# Data for analysis:
▬▬▬▬▬▬▬▬▬▬

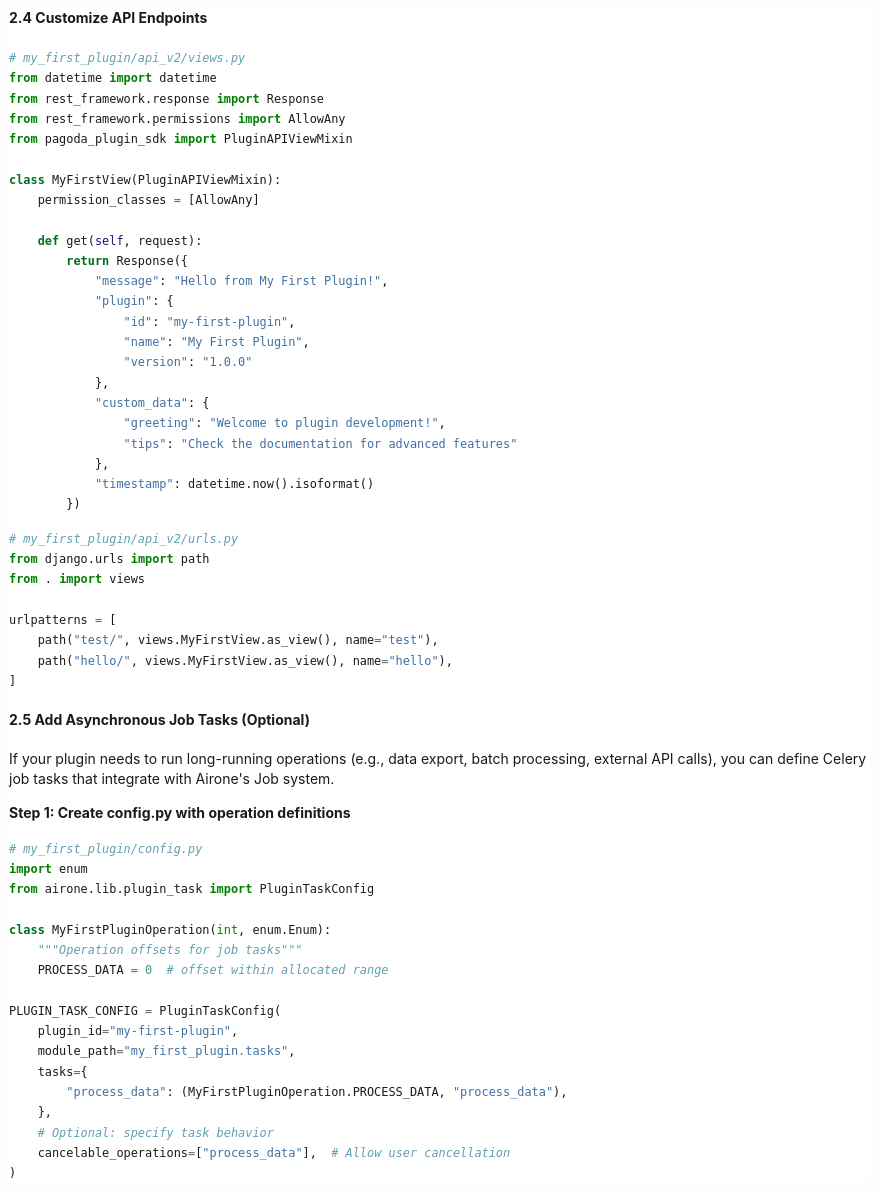 #### 2.4 Customize API Endpoints

```python
# my_first_plugin/api_v2/views.py
from datetime import datetime
from rest_framework.response import Response
from rest_framework.permissions import AllowAny
from pagoda_plugin_sdk import PluginAPIViewMixin

class MyFirstView(PluginAPIViewMixin):
    permission_classes = [AllowAny]

    def get(self, request):
        return Response({
            "message": "Hello from My First Plugin!",
            "plugin": {
                "id": "my-first-plugin",
                "name": "My First Plugin",
                "version": "1.0.0"
            },
            "custom_data": {
                "greeting": "Welcome to plugin development!",
                "tips": "Check the documentation for advanced features"
            },
            "timestamp": datetime.now().isoformat()
        })
```

```python
# my_first_plugin/api_v2/urls.py
from django.urls import path
from . import views

urlpatterns = [
    path("test/", views.MyFirstView.as_view(), name="test"),
    path("hello/", views.MyFirstView.as_view(), name="hello"),
]
```

#### 2.5 Add Asynchronous Job Tasks (Optional)

If your plugin needs to run long-running operations (e.g., data export, batch processing, external API calls), you can define Celery job tasks that integrate with Airone's Job system.

**Step 1: Create config.py with operation definitions**

```python
# my_first_plugin/config.py
import enum
from airone.lib.plugin_task import PluginTaskConfig

class MyFirstPluginOperation(int, enum.Enum):
    """Operation offsets for job tasks"""
    PROCESS_DATA = 0  # offset within allocated range

PLUGIN_TASK_CONFIG = PluginTaskConfig(
    plugin_id="my-first-plugin",
    module_path="my_first_plugin.tasks",
    tasks={
        "process_data": (MyFirstPluginOperation.PROCESS_DATA, "process_data"),
    },
    # Optional: specify task behavior
    cancelable_operations=["process_data"],  # Allow user cancellation
)
```
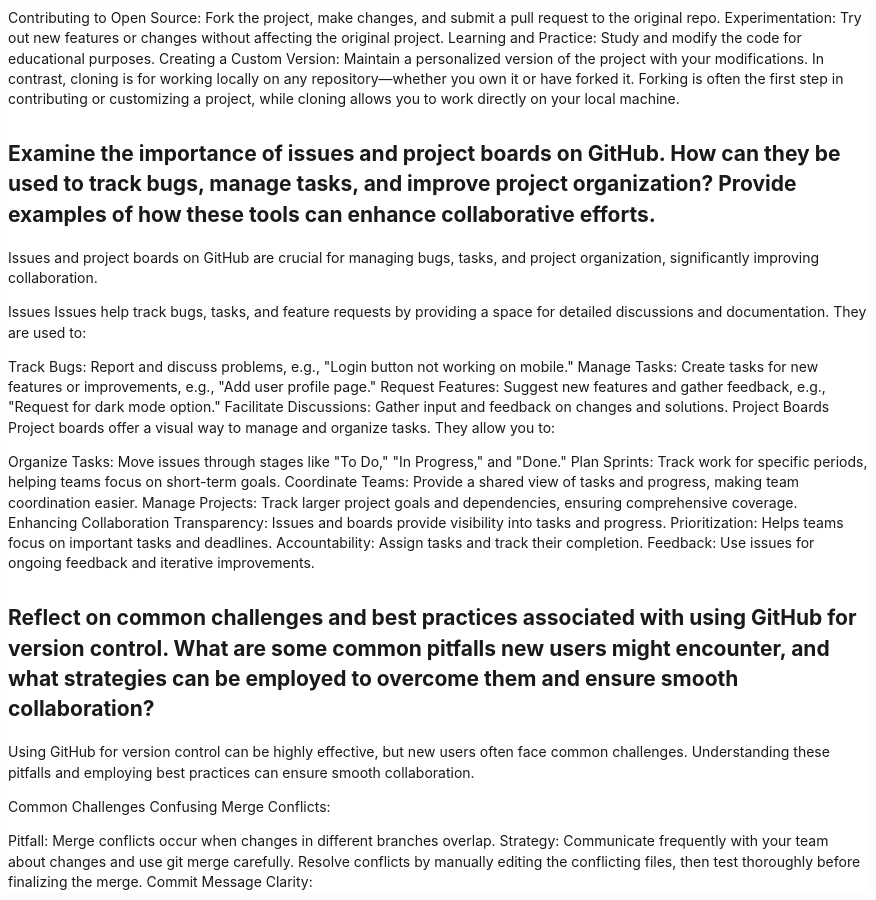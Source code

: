 Contributing to Open Source: Fork the project, make changes, and submit a pull request to the original repo.
Experimentation: Try out new features or changes without affecting the original project.
Learning and Practice: Study and modify the code for educational purposes.
Creating a Custom Version: Maintain a personalized version of the project with your modifications.
In contrast, cloning is for working locally on any repository—whether you own it or have forked it. Forking is often the first step in contributing or customizing a project, while cloning allows you to work directly on your local machine.
## Examine the importance of issues and project boards on GitHub. How can they be used to track bugs, manage tasks, and improve project organization? Provide examples of how these tools can enhance collaborative efforts.
Issues and project boards on GitHub are crucial for managing bugs, tasks, and project organization, significantly improving collaboration.

Issues
Issues help track bugs, tasks, and feature requests by providing a space for detailed discussions and documentation. They are used to:

Track Bugs: Report and discuss problems, e.g., "Login button not working on mobile."
Manage Tasks: Create tasks for new features or improvements, e.g., "Add user profile page."
Request Features: Suggest new features and gather feedback, e.g., "Request for dark mode option."
Facilitate Discussions: Gather input and feedback on changes and solutions.
Project Boards
Project boards offer a visual way to manage and organize tasks. They allow you to:

Organize Tasks: Move issues through stages like "To Do," "In Progress," and "Done."
Plan Sprints: Track work for specific periods, helping teams focus on short-term goals.
Coordinate Teams: Provide a shared view of tasks and progress, making team coordination easier.
Manage Projects: Track larger project goals and dependencies, ensuring comprehensive coverage.
Enhancing Collaboration
Transparency: Issues and boards provide visibility into tasks and progress.
Prioritization: Helps teams focus on important tasks and deadlines.
Accountability: Assign tasks and track their completion.
Feedback: Use issues for ongoing feedback and iterative improvements.
## Reflect on common challenges and best practices associated with using GitHub for version control. What are some common pitfalls new users might encounter, and what strategies can be employed to overcome them and ensure smooth collaboration?
Using GitHub for version control can be highly effective, but new users often face common challenges. Understanding these pitfalls and employing best practices can ensure smooth collaboration.

Common Challenges
Confusing Merge Conflicts:

Pitfall: Merge conflicts occur when changes in different branches overlap.
Strategy: Communicate frequently with your team about changes and use git merge carefully. Resolve conflicts by manually editing the conflicting files, then test thoroughly before finalizing the merge.
Commit Message Clarity:

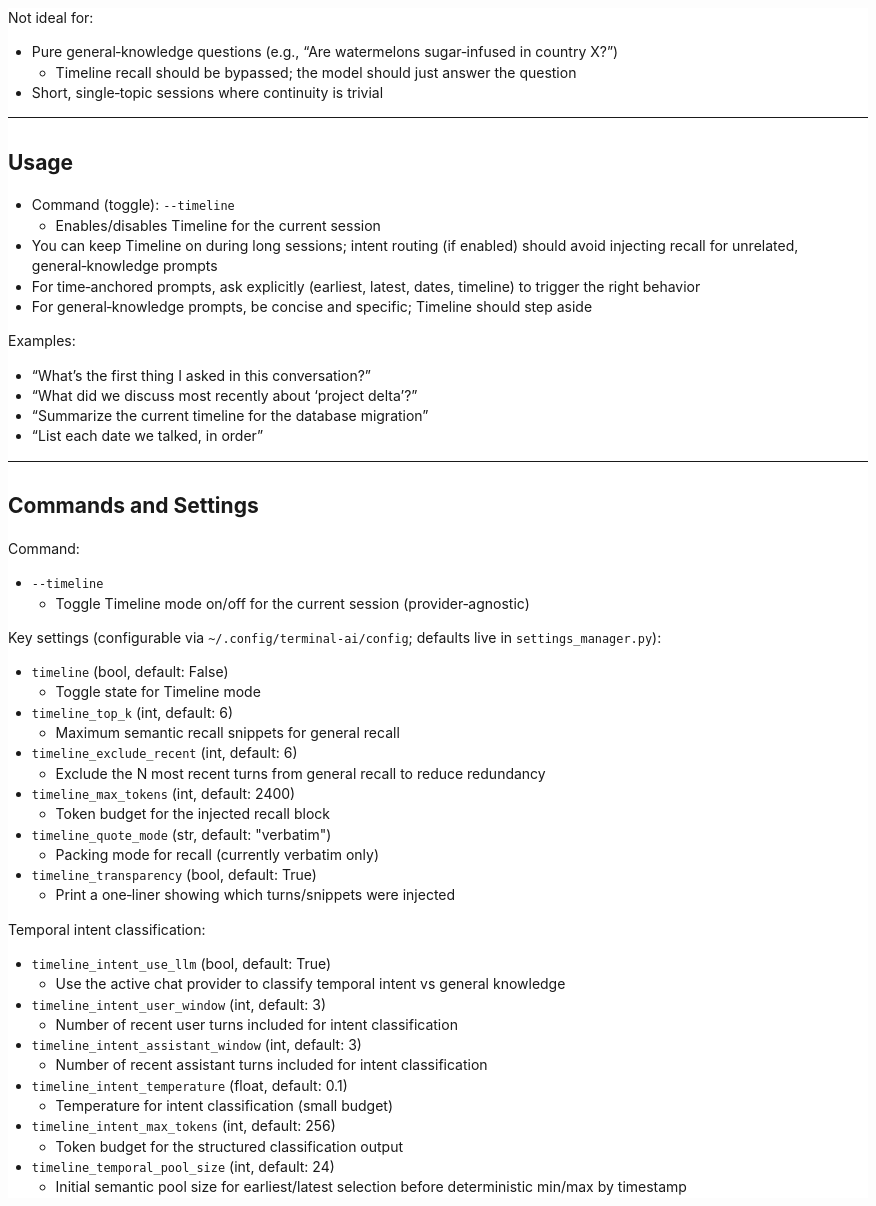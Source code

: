Not ideal for:
- Pure general‑knowledge questions (e.g., “Are watermelons sugar‑infused in country X?”)
  - Timeline recall should be bypassed; the model should just answer the question
- Short, single‑topic sessions where continuity is trivial

---

## Usage

- Command (toggle): `--timeline`
  - Enables/disables Timeline for the current session
- You can keep Timeline on during long sessions; intent routing (if enabled) should avoid injecting recall for unrelated, general‑knowledge prompts
- For time‑anchored prompts, ask explicitly (earliest, latest, dates, timeline) to trigger the right behavior
- For general‑knowledge prompts, be concise and specific; Timeline should step aside

Examples:
- “What’s the first thing I asked in this conversation?”
- “What did we discuss most recently about ‘project delta’?”
- “Summarize the current timeline for the database migration”
- “List each date we talked, in order”

---

## Commands and Settings

Command:
- `--timeline`
  - Toggle Timeline mode on/off for the current session (provider‑agnostic)

Key settings (configurable via `~/.config/terminal-ai/config`; defaults live in `settings_manager.py`):
- `timeline` (bool, default: False)
  - Toggle state for Timeline mode
- `timeline_top_k` (int, default: 6)
  - Maximum semantic recall snippets for general recall
- `timeline_exclude_recent` (int, default: 6)
  - Exclude the N most recent turns from general recall to reduce redundancy
- `timeline_max_tokens` (int, default: 2400)
  - Token budget for the injected recall block
- `timeline_quote_mode` (str, default: "verbatim")
  - Packing mode for recall (currently verbatim only)
- `timeline_transparency` (bool, default: True)
  - Print a one‑liner showing which turns/snippets were injected

Temporal intent classification:
- `timeline_intent_use_llm` (bool, default: True)
  - Use the active chat provider to classify temporal intent vs general knowledge
- `timeline_intent_user_window` (int, default: 3)
  - Number of recent user turns included for intent classification
- `timeline_intent_assistant_window` (int, default: 3)
  - Number of recent assistant turns included for intent classification
- `timeline_intent_temperature` (float, default: 0.1)
  - Temperature for intent classification (small budget)
- `timeline_intent_max_tokens` (int, default: 256)
  - Token budget for the structured classification output
- `timeline_temporal_pool_size` (int, default: 24)
  - Initial semantic pool size for earliest/latest selection before deterministic min/max by timestamp
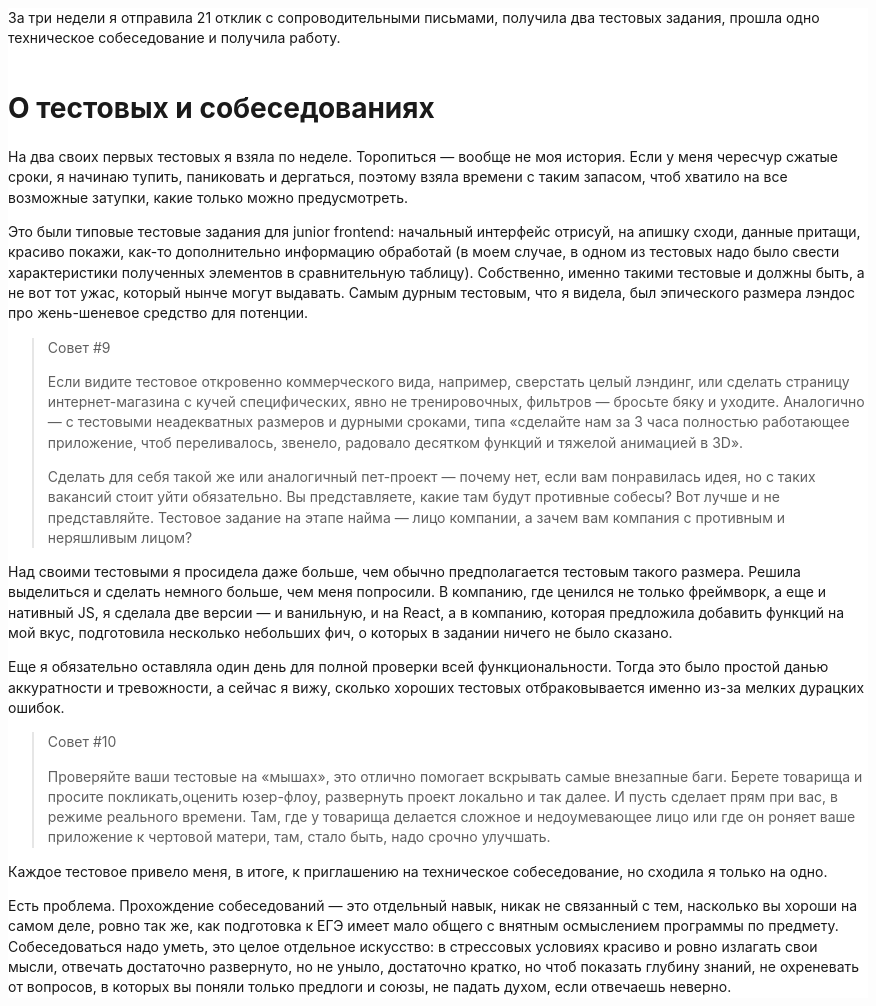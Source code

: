 За три недели я отправила 21 отклик с сопроводительными письмами, получила два тестовых задания, прошла одно техническое собеседование и получила работу.

# О тестовых и собеседованиях

На два своих первых тестовых я взяла по неделе. Торопиться — вообще не моя история. Если у меня чересчур сжатые сроки, я начинаю тупить, паниковать и дергаться, поэтому взяла времени с таким запасом, чтоб хватило на все возможные затупки, какие только можно предусмотреть.

Это были типовые тестовые задания для junior frontend: начальный интерфейс отрисуй, на апишку сходи, данные притащи, красиво покажи, как-то дополнительно информацию обработай (в моем случае, в одном из тестовых надо было свести характеристики полученных элементов в сравнительную таблицу). Собственно, именно такими тестовые и должны быть, а не вот тот ужас, который нынче могут выдавать. Самым дурным тестовым, что я видела, был эпического размера лэндос про жень-шеневое средство для потенции.

> Совет #9
>
> Если видите тестовое откровенно коммерческого вида, например, сверстать целый лэндинг, или сделать страницу интернет-магазина с кучей специфических, явно не тренировочных, фильтров — бросьте бяку и уходите. Аналогично — с тестовыми неадекватных размеров и дурными сроками, типа «сделайте нам за 3 часа полностью работающее приложение, чтоб переливалось, звенело, радовало десятком функций и тяжелой анимацией в 3D».
>
> Сделать для себя такой же или аналогичный пет-проект — почему нет, если вам понравилась идея, но с таких вакансий стоит уйти обязательно. Вы представляете, какие там будут противные собесы? Вот лучше и не представляйте. Тестовое задание на этапе найма — лицо компании, а зачем вам компания с противным и неряшливым лицом?

Над своими тестовыми я просидела даже больше, чем обычно предполагается тестовым такого размера. Решила выделиться и сделать немного больше, чем меня попросили. В компанию, где ценился не только фреймворк, а еще и нативный JS, я сделала две версии — и ванильную, и на React, а в компанию, которая предложила добавить функций на мой вкус, подготовила несколько небольших фич, о которых в задании ничего не было сказано.

Еще я обязательно оставляла один день для полной проверки всей функциональности. Тогда это было простой данью аккуратности и тревожности, а сейчас я вижу, сколько хороших тестовых отбраковывается именно из-за мелких дурацких ошибок.

> Совет #10
>
> Проверяйте ваши тестовые на «мышах», это отлично помогает вскрывать самые внезапные баги. Берете товарища и просите покликать,оценить юзер-флоу, развернуть проект локально и так далее. И пусть сделает прям при вас, в режиме реального времени. Там, где у товарища делается сложное и недоумевающее лицо или где он роняет ваше приложение к чертовой матери, там, стало быть, надо срочно улучшать.

Каждое тестовое привело меня, в итоге, к приглашению на техническое собеседование, но сходила я только на одно.

Есть проблема. Прохождение собеседований — это отдельный навык, никак не связанный с тем, насколько вы хороши на самом деле, ровно так же, как подготовка к ЕГЭ имеет мало общего с внятным осмыслением программы по предмету. Собеседоваться надо уметь, это целое отдельное искусство: в стрессовых условиях красиво и ровно излагать свои мысли, отвечать достаточно развернуто, но не уныло, достаточно кратко, но чтоб показать глубину знаний, не охреневать от вопросов, в которых вы поняли только предлоги и союзы, не падать духом, если отвечаешь неверно.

▬▬▬▬▬▬▬▬▬▬

# Work to be completed:
Exactly as they appear, transcribe the lines from the top of the material above through the line with "#### 2.5 Add". Omit any picture.

# Solution to this task:
 #### 2.4 Customize API Endpoints

```python
# my_first_plugin/api_v2/views.py
from datetime import datetime
from rest_framework.response import Response
from rest_framework.permissions import AllowAny
from pagoda_plugin_sdk import PluginAPIViewMixin

class MyFirstView(PluginAPIViewMixin):
    permission_classes = [AllowAny]

    def get(self, request):
        return Response({
            "message": "Hello from My First Plugin!",
            "plugin": {
                "id": "my-first-plugin",
                "name": "My First Plugin",
                "version": "1.0.0"
            },
            "custom_data": {
                "greeting": "Welcome to plugin development!",
                "tips": "Check the documentation for advanced features"
            },
            "timestamp": datetime.now().isoformat()
        })
```

```python
# my_first_plugin/api_v2/urls.py
from django.urls import path
from . import views

urlpatterns = [
    path("test/", views.MyFirstView.as_view(), name="test"),
    path("hello/", views.MyFirstView.as_view(), name="hello"),
]
```

#### 2.5 Add Asynchronous Job Tasks (Optional)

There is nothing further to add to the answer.